*** Opening ENTRIES SUPPLIED ***

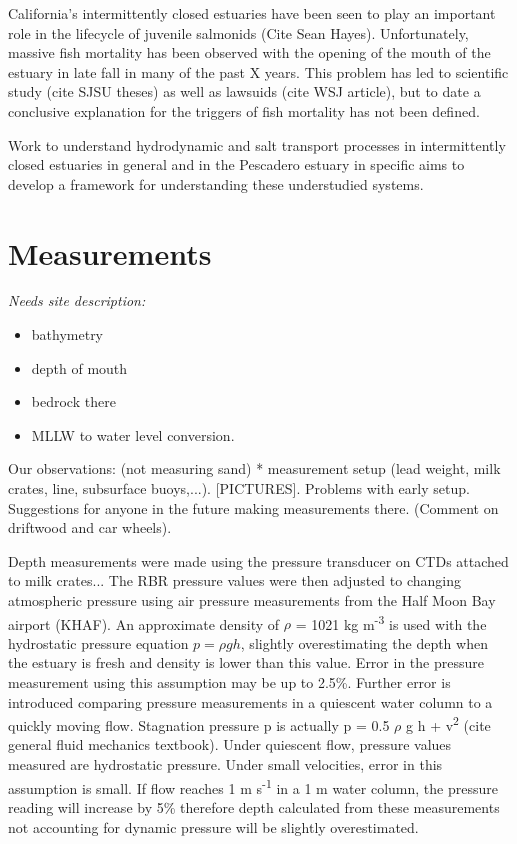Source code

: California's intermittently closed estuaries have been seen to play an important role in the lifecycle of juvenile salmonids (Cite Sean Hayes). Unfortunately, massive fish mortality has been observed with the opening of the mouth of the estuary in late fall in many of the past X years. This problem has led to scientific study (cite SJSU theses) as well as lawsuids (cite WSJ article), but to date a conclusive explanation for the triggers of fish mortality has not been defined. 

Work to understand hydrodynamic and salt transport processes in intermittently closed estuaries in general and in the Pescadero estuary in specific aims to develop a framework for understanding these understudied systems. 

\section{Measurements} \label{measurementslabel}

\emph{Needs site description:}
\begin{itemize}
\item bathymetry \item depth of mouth \item bedrock there \item MLLW to water level
conversion. \end{itemize}

Our observations: (not measuring sand) * measurement setup (lead weight,
milk crates, line, subsurface buoys,...). [PICTURES]. Problems with
early setup. Suggestions for anyone in the future making measurements
there. (Comment on driftwood and car wheels).

Depth measurements were made using the pressure transducer on CTDs
attached to milk crates... The RBR pressure values were then adjusted to
changing atmospheric pressure using air pressure measurements from the
Half Moon Bay airport (KHAF). An approximate density of $\rho$ = 1021 kg
m\textsuperscript{-3} is used with the hydrostatic pressure equation ${p
= \rho g h}$, slightly overestimating the depth when the estuary is
fresh and density is lower than this value. Error in the pressure
measurement using this assumption may be up to 2.5\%. Further error is
introduced comparing pressure measurements in a quiescent water column
to a quickly moving flow. Stagnation pressure p is actually p = 0.5
$\rho$ g h +  v\textsuperscript{2} (cite general fluid mechanics
textbook). Under quiescent flow, pressure values measured are
hydrostatic pressure. Under small velocities, error in this assumption
is small. If flow reaches 1 m s\textsuperscript{-1} in a 1 m water
column, the pressure reading will increase by 5\% therefore depth
calculated from these measurements not accounting for dynamic pressure
will be slightly overestimated.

*** Closing ENTRIES SUPPLIED ***

AIM OF THE TASK.
Restate exactly the lines running from the line with "general fluid mechanics" to the end of the entries above, both ends included.

SOLVED PROBLEM.
$\rho$ g h +  v\textsuperscript{2} (cite general fluid mechanics
textbook). Under quiescent flow, pressure values measured are
hydrostatic pressure. Under small velocities, error in this assumption
is small. If flow reaches 1 m s\textsuperscript{-1} in a 1 m water
column, the pressure reading will increase by 5\% therefore depth
calculated from these measurements not accounting for dynamic pressure
will be slightly overestimated.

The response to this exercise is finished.